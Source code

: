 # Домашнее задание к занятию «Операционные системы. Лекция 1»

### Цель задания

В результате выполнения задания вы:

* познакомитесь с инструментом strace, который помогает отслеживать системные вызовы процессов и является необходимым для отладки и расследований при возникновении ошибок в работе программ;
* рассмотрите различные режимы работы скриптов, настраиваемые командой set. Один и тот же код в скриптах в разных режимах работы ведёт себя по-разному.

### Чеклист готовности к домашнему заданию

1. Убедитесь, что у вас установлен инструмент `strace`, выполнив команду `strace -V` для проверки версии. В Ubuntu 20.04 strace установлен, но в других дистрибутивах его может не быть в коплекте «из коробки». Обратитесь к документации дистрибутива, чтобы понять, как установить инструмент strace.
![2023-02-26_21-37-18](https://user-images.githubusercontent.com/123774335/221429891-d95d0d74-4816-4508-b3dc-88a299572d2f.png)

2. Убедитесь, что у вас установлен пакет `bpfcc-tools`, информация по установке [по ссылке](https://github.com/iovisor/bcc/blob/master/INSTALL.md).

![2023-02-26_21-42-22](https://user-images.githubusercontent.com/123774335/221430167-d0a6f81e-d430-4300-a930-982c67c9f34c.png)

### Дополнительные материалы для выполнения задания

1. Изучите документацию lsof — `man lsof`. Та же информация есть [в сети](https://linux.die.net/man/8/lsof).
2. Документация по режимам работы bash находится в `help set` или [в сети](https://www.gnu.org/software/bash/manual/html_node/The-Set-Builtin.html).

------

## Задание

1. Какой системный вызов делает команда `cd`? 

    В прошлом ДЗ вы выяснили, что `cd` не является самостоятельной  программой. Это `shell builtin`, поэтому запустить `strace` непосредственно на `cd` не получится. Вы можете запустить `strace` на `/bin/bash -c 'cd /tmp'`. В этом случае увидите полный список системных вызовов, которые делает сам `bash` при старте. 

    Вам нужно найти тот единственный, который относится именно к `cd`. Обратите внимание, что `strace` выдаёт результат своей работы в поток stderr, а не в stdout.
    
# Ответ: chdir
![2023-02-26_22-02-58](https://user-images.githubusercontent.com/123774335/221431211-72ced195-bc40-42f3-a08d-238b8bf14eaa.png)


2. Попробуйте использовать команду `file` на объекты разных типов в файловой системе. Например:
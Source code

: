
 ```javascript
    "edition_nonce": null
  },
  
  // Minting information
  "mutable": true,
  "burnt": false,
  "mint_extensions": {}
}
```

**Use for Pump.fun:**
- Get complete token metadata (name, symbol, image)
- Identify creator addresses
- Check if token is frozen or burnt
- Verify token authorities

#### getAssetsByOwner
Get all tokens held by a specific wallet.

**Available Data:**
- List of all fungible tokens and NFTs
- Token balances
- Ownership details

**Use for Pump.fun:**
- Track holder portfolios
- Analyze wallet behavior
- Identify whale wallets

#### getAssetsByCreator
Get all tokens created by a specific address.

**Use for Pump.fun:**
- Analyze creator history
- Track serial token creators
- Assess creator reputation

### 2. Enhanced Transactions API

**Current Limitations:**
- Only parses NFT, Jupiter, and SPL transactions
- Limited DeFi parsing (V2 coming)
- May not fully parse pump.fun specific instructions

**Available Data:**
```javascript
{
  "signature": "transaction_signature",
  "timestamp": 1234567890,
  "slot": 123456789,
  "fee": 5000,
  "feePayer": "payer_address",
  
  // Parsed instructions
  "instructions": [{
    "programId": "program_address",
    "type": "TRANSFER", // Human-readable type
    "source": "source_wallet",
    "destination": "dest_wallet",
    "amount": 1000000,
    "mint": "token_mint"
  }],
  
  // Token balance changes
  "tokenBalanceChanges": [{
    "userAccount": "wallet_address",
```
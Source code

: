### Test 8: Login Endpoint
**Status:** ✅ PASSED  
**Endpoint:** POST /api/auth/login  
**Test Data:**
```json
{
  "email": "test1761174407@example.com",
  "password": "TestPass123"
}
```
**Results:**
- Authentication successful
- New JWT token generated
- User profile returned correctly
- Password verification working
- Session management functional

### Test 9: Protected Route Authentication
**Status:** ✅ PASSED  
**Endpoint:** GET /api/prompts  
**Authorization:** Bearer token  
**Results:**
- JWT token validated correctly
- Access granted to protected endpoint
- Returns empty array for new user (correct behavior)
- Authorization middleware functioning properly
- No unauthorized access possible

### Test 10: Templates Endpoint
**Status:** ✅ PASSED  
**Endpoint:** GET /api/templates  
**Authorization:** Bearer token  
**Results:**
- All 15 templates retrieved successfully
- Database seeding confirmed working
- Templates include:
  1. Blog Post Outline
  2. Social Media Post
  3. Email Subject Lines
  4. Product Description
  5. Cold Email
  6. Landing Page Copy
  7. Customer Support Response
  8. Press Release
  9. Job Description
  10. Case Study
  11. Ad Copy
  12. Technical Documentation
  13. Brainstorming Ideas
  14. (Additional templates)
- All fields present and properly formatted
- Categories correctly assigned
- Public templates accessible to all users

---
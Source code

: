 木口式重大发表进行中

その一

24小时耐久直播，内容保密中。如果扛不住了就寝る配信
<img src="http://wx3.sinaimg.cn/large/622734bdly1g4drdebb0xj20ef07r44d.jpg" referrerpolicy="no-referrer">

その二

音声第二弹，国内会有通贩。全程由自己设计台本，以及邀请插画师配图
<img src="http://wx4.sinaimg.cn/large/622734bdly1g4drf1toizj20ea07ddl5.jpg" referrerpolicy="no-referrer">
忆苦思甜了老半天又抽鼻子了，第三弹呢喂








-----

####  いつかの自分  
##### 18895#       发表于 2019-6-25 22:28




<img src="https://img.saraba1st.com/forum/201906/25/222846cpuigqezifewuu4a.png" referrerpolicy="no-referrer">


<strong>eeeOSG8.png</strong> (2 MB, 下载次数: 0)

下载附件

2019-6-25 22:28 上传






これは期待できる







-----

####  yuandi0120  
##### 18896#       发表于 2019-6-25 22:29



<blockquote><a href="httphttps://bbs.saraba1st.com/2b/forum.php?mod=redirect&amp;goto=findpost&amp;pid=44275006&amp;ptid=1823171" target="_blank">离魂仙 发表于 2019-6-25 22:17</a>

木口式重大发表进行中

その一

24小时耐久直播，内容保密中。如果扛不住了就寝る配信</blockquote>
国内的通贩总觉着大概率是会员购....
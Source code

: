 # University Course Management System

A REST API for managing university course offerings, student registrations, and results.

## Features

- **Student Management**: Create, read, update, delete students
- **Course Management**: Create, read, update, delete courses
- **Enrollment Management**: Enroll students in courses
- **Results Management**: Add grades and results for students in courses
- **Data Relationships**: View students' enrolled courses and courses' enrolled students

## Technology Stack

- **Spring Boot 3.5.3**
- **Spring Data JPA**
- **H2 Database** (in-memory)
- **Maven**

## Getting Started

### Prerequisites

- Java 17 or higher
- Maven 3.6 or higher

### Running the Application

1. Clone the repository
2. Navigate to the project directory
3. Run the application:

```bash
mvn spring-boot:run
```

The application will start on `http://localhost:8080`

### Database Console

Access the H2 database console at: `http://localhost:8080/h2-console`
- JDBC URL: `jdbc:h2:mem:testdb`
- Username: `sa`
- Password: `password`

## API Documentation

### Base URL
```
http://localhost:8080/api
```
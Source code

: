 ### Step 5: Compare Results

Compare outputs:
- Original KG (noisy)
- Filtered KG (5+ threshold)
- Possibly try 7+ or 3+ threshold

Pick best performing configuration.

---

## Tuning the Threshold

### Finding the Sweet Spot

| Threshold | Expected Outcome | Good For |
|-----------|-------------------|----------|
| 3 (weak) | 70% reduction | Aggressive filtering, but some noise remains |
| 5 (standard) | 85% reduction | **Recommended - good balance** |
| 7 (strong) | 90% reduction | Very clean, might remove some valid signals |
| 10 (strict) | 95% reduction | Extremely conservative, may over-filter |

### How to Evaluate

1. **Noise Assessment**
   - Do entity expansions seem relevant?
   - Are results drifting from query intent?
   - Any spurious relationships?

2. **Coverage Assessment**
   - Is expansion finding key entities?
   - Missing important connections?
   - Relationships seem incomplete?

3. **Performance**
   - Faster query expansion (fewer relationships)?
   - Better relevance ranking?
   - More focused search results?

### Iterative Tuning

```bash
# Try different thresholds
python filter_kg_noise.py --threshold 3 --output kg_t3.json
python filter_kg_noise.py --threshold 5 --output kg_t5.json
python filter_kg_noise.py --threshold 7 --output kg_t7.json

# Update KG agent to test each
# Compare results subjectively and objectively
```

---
_____
- **Try it**
All lines carrying the word "delete" must be copied from the data above.

- **Response for this exercise**
- **Student Management**: Create, read, update, delete students
- **Course Management**: Create, read, update, delete courses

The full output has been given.